"They weren't very nice people in real life, Lawrence. I was real close to Fred, but only because it was Cyberspace. There it was nothing but a sick game, and my friends were the people sick enough to make it interesting. But here ... it isn't a game. What I called love back there and what I call love here have nothing to do with one another."
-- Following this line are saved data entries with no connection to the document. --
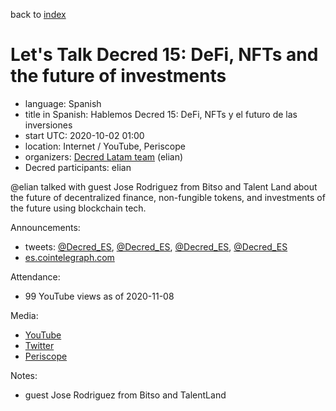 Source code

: back to [index](index.md)

# Let's Talk Decred 15: DeFi, NFTs and the future of investments

- language: Spanish
- title in Spanish: Hablemos Decred 15: DeFi, NFTs y el futuro de las inversiones
- start UTC: 2020-10-02 01:00
- location: Internet / YouTube, Periscope
- organizers: [Decred Latam team](https://twitter.com/Decred_ES) (elian)
- Decred participants: elian

\@elian talked with guest Jose Rodriguez from Bitso and Talent Land about the future of decentralized finance, non-fungible tokens, and investments of the future using blockchain tech.

Announcements:

- tweets: [@Decred_ES](https://twitter.com/Decred_ES/status/1310685771884625920), [@Decred_ES](https://twitter.com/Decred_ES/status/1311018033247387650), [@Decred_ES](https://twitter.com/Decred_ES/status/1311093490600861698), [@Decred_ES](https://twitter.com/Decred_ES/status/1311637260262146051)
- [es.cointelegraph.com](https://es.cointelegraph.com/news/there-will-be-a-new-edition-of-lets-talk-decred-about-defi-nfts-and-the-future-of-investments)

Attendance:

- 99 YouTube views as of 2020-11-08

Media:

- [YouTube](https://www.youtube.com/watch?v=wkT01O_mRZk)
- [Twitter](https://twitter.com/Decred_ES/status/1311834124391309312)
- [Periscope](https://www.pscp.tv/w/ckUiWjF6WUViTEFxcXlsS2V8MUJkR1lubkJtTXZKWGeOn_07UvoF-mWBWqZl3o-ONM4FH3R4SxExBdjawly5)

Notes:

- guest Jose Rodriguez from Bitso and TalentLand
"What do you call love here?"
"Lie back and find out," she teased. As Caroline rode him he looked to the side and saw Nugget watching them, and then he closed his eyes and let himself become lost in the feelings.
THE FALL + 14 YEARS
"It won't be long now, Lawrence."
It was the only argument they had ever had. But it had gone on for years.
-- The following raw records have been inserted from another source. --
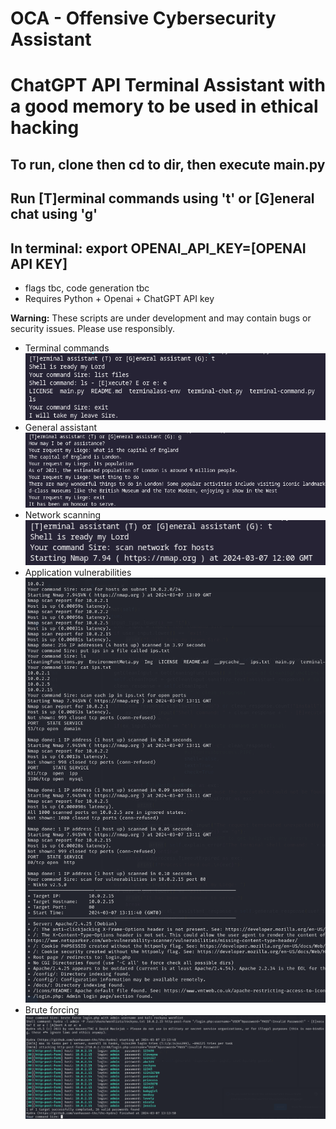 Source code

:# OCA - Offensive Cybersecurity Assistant
# ChatGPT API Terminal Assistant with a good memory to be used in ethical hacking
## To run, clone then cd to dir, then execute main.py
## Run [T]erminal commands using 't' or [G]eneral chat using 'g'
## In terminal: export OPENAI_API_KEY=[OPENAI API KEY]
* flags tbc, code generation tbc
* Requires Python + Openai + ChatGPT API key

**Warning:** These scripts are under development and may contain bugs or security issues. Please use responsibly.

* Terminal commands
![ChatGPT Terminal Assistant](https://github.com/PointlessAI/ChatGPT-TerminalAssistant/blob/main/Img/shell.png)
* General assistant
![ChatGPT Terminal Assistant](https://github.com/PointlessAI/ChatGPT-TerminalAssistant/blob/main/Img/chat.png)
* Network scanning
![ChatGPT Terminal Assistant](https://github.com/PointlessAI/ChatGPT-TerminalAssistant/blob/main/Img/nmap.png)
* Application vulnerabilities
![ChatGPT Terminal Assistant](https://github.com/PointlessAI/ChatGPT-TerminalAssistant/blob/main/Img/nikto.png)
* Brute forcing
![ChatGPT Terminal Assistant](https://github.com/PointlessAI/ChatGPT-TerminalAssistant/blob/main/Img/hydra.png)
They had long since made their home on the ridge separating West Mountain and Music Mountain. It had been tempting to settle on Hot Springs Mountain itself, nearer to the springs, but some instinct had told them that it wouldn't be proper to live on such a unique spot. Besides, the ridge offered a number of different nearby micro-climates supporting a wide variety of gatherable plants and game.
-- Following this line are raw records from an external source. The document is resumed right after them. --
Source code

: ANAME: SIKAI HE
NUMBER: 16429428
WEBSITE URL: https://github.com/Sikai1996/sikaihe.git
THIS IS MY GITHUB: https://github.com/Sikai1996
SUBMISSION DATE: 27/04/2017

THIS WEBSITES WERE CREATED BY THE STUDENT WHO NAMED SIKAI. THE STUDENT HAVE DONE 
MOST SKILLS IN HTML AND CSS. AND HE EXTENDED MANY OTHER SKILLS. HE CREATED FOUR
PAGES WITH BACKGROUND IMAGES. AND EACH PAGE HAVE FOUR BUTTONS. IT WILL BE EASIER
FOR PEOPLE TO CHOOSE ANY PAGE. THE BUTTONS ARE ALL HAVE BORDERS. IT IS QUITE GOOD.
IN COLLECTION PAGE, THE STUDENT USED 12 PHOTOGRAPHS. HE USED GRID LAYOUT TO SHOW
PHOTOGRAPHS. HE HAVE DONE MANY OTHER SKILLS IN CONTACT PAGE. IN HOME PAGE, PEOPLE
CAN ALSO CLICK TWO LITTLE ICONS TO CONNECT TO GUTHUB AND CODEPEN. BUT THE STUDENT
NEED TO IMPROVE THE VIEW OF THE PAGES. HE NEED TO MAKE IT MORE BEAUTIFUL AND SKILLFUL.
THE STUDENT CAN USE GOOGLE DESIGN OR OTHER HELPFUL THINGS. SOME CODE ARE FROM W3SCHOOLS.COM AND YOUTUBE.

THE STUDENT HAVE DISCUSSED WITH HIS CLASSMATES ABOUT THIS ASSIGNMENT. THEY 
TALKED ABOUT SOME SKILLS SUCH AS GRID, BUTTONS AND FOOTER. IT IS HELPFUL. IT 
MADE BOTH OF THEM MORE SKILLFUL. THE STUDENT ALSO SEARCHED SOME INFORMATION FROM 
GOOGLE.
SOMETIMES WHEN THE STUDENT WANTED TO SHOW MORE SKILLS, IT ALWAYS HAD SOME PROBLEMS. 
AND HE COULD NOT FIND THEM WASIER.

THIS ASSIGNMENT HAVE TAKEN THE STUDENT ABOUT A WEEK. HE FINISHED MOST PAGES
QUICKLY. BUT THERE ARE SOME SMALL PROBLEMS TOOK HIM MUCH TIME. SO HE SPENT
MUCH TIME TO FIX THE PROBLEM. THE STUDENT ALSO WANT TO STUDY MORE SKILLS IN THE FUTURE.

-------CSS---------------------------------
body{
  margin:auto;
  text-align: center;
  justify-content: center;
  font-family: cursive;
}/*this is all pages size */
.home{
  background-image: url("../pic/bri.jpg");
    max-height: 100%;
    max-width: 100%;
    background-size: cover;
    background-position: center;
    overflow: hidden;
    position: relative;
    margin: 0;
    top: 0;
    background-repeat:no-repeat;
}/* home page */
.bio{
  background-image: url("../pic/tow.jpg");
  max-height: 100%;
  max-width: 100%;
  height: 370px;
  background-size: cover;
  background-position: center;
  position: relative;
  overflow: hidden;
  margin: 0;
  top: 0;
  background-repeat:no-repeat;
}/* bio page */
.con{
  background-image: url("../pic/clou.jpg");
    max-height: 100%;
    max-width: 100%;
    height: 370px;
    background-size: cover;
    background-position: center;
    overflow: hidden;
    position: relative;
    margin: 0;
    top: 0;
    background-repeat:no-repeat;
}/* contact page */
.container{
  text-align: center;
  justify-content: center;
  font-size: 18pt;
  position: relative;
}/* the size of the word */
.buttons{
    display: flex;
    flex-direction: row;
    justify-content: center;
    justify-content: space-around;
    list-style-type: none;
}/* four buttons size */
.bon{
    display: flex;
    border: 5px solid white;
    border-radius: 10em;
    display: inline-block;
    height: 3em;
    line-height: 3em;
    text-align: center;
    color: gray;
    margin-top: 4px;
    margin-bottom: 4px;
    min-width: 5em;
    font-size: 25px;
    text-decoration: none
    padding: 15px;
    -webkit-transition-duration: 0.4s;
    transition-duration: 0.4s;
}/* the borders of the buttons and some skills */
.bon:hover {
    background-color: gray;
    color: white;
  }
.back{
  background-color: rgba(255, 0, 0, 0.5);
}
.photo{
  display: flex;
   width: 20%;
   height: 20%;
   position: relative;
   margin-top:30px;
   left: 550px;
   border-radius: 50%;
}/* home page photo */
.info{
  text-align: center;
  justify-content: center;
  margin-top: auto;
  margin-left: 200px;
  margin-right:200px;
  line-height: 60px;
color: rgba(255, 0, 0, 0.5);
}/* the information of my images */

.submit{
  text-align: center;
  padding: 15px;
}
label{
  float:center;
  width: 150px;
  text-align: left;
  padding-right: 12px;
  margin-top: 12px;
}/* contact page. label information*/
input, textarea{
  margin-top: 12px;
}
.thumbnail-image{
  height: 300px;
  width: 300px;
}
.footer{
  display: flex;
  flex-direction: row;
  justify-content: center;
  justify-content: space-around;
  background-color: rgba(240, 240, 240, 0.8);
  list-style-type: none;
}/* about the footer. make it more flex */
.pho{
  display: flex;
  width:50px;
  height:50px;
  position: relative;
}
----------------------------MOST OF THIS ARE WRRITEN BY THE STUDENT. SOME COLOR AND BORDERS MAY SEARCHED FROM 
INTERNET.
Within the vacuum that was once the town itself, besides the negative impressions of long-disappeared buildings, a public fountain had survived, because it had been made almost entirely of cut stone. The mortar had gone but the stones remained in their original positions. It was not hard to plug the gaps with wooden shims, which would expand to make a water-tight seal when water was added, and to dig a channel guiding the spring's runoff back onto the splash plate so that it could fill the basin. The spring had a chance to cool some as it ran down the mountain, so that the water temperature was suitable for a hot bath; even in the coldest part of winter, the water emerging directly from spring heads was hot enough to scald.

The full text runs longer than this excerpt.